Task goal:
Below are records; say how many of their lines include the word "read", giving nothing but the number.
Start of Extracted information
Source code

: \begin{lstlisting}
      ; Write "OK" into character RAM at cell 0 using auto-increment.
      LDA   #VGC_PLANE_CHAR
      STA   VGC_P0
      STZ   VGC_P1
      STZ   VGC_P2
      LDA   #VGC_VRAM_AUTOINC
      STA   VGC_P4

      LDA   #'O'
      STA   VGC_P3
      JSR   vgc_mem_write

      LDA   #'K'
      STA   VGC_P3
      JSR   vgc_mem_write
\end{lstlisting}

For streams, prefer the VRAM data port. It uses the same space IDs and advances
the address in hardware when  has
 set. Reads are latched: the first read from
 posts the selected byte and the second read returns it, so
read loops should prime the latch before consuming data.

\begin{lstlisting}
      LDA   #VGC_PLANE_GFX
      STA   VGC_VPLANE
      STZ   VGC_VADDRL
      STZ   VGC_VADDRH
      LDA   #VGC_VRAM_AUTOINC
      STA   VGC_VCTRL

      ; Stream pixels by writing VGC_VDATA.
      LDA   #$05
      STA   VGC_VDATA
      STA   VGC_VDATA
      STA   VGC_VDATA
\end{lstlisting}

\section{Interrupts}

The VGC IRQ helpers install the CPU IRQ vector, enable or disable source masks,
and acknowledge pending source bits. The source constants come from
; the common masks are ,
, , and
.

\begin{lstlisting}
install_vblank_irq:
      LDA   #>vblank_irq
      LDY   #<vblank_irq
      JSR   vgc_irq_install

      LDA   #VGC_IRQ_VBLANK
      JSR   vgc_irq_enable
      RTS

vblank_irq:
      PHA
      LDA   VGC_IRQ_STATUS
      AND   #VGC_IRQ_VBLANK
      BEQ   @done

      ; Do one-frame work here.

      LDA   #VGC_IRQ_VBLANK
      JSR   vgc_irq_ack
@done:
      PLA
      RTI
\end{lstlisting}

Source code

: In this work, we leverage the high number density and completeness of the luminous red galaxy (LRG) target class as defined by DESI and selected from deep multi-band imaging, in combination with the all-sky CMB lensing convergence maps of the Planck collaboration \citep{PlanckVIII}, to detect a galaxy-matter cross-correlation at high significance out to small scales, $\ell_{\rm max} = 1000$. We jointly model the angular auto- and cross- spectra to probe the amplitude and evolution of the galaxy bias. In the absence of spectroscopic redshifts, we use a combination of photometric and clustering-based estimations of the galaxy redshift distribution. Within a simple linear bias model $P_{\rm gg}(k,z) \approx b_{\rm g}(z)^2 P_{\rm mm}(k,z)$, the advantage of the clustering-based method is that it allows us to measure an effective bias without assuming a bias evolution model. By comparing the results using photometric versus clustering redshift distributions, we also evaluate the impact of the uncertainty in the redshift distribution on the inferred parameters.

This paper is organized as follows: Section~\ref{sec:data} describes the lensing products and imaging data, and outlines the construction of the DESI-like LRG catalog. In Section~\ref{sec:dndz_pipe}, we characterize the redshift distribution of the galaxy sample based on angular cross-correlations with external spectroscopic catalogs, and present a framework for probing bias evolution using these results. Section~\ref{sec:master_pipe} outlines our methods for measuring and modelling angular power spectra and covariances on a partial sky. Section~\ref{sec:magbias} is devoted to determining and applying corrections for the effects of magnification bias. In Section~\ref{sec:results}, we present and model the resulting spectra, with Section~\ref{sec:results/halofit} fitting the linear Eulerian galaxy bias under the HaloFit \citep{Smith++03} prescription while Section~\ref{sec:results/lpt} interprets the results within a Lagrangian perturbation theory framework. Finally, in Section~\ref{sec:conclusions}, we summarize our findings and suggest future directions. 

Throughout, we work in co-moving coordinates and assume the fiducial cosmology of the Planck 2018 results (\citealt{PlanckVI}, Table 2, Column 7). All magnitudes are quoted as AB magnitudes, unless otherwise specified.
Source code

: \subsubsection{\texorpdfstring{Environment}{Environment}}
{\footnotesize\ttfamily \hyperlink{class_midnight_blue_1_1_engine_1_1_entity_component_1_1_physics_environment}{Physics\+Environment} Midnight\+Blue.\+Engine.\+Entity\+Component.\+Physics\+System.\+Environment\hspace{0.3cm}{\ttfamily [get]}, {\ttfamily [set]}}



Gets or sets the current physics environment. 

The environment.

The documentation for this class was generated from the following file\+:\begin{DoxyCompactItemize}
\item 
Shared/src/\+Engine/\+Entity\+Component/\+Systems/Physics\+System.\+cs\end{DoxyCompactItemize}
End of Extracted information
Result for this task:
3